Bis in die Mitte des 19. Jahrhunderts war Heimat ein nüchterner Begriff, welcher im juristischen und geographischen Sinne gebraucht wurde. Aventinus schreibt „Abensperg, in alten Briefen lyse ich Aventberg, dise stat ist mein haimat“. Er meinte damit, dass Abensberg sein Wohnsitz ist, nicht mehr und nicht weniger.

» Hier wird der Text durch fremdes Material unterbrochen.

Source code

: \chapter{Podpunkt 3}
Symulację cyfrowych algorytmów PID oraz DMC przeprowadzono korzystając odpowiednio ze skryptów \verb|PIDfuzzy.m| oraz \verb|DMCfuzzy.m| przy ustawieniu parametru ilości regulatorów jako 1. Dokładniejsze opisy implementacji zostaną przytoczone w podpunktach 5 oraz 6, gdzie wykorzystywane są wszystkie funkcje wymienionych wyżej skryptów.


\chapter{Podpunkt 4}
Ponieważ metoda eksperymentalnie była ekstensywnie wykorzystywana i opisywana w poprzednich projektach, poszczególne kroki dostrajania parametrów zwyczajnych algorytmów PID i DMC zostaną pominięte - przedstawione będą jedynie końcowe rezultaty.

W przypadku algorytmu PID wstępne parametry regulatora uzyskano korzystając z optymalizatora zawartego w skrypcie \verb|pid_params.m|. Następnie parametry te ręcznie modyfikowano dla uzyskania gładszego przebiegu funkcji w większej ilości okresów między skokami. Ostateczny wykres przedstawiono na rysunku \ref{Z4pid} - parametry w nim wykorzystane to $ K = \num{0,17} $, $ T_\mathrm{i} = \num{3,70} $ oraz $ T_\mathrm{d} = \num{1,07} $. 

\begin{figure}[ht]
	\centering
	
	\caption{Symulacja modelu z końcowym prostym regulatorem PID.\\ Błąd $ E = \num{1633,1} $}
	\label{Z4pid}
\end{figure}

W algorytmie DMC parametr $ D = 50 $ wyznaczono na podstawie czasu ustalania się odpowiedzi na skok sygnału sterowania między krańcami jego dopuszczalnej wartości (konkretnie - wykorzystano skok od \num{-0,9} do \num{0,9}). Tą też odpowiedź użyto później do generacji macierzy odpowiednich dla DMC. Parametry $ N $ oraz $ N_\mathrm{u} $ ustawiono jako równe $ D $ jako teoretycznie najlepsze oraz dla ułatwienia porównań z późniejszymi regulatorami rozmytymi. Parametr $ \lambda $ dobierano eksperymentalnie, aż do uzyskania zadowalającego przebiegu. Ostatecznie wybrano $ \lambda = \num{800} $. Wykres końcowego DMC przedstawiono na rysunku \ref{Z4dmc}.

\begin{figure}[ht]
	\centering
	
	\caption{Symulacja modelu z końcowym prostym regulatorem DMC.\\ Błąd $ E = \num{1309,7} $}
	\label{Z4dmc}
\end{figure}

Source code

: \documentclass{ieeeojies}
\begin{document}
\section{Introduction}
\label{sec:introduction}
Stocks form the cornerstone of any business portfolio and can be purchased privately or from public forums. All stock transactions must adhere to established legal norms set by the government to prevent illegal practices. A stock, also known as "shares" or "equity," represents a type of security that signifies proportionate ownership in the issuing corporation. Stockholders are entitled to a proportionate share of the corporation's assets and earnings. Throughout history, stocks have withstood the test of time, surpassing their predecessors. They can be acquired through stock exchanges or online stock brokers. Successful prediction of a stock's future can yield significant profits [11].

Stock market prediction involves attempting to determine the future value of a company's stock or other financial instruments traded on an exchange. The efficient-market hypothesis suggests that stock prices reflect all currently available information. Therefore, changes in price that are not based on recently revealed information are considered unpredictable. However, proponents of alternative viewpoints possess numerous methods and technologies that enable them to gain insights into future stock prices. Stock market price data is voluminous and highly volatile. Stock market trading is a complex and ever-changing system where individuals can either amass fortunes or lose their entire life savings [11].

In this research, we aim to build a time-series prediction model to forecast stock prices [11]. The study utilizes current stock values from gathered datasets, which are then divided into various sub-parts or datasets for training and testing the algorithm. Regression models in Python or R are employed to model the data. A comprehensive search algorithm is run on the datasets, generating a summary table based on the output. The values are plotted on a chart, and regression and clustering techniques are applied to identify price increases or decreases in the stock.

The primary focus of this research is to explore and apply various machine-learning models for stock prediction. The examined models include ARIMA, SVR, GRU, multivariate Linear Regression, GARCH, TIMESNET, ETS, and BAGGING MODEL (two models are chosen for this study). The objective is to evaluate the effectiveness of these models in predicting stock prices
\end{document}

Heute hingegen ist Heimat ein stark emotionalisierter Begriff. Dies nahm seinen Ausgangspunkt im 19. Jahrhundert. Im Gegensatz zum restlichen Europa hinkte Deutschland in der Entwicklung der Nationalstaaten hinterher. Aus diesem Gefühl des „Zuspätkommens“ entwickelte sich das deutsche Verständnis von Heimat, in welchem unterschwellig bis heute die Angst vor dem Verlust der Heimat mitschwingt. Dieses Konstrukt dient zudem bis heute zur fatalen Abgrenzung gegenüber dem vermeintlich Fremden.
Heimat im Herzen
Heimat lässt sich heute nicht fassen, nicht begreifen, nicht ausstellen. Sie wird aber im Nachdenken, im Sprechen, im Reflektieren und besonders im Festhalten von Geschichten fassbarer. Über vierzig dieser Heimat-Erlebnisse bilden den Mittelpunkt der Ausstellung. In ihnen und den dazugehörigen Gegenständen, Gerichten, Bildern, Düften und Geräuschen konkretisiert sich eine individuelle Sicht auf die Heimat. Aus vielen unterschiedlichen Zeugnissen, von Jungen und Alten, von Deutschen und Ausländern wächst ein facettenreiches Heimat-Bild.
Heimat auf dem Teller
Viele Menschen wissen genau, wo die Heimat liegt: auf dem Teller. Heimatlichen Geschmackserinnerungen kann sich offenbar niemand entziehen. Selbst einem hart gesottenen Globetrotter aus Bayern, der seiner Heimat den Rücken kehrte und durch nichts in seinem Koffer an zu Hause erinnert werden wollte, wurde beim Geruch von Brezeln im tiefsten Südamerika warm ums Herz.
Heimat im Koffer
Migration, ein Phänomen aller Epochen, steht gegenwärtig im Fokus der Aufmerksamkeit. Viele Menschen, die im Laufe ihres Lebens den Ort verlassen, an dem sie aufgewachsen sind, nehmen dabei oft ein Stück Heimat mit. Je enger Gegenstände mit Verwandten oder Freunden verbunden sind, desto mehr scheinen sie sich dafür zu eignen, heimatliche Gefühle zu erwecken: das von den Eltern geschenkte, völlig untypische Kuscheltier, das Kochbuch mit den besten Rezepten von Mutter und Nachbarn, die eingemachten Gurken mit ganz eigenen, familienspezifischen Gewürzmischungen, das Notizbuch mit originellen Eintragungen von Freunden.
Heimat im Bild
Einige Dinge kann man nicht ausstellen. Deshalb zeigt die Ausstellung rund 40 Fotografien, die von Abensbergern angefertigt wurden. Sie geben einen individuellen Blick auf Heimat frei, sei es nun der Birnbaum des Elternhauses, ein vertrauter Weg oder der Gebetsteppich des Vaters.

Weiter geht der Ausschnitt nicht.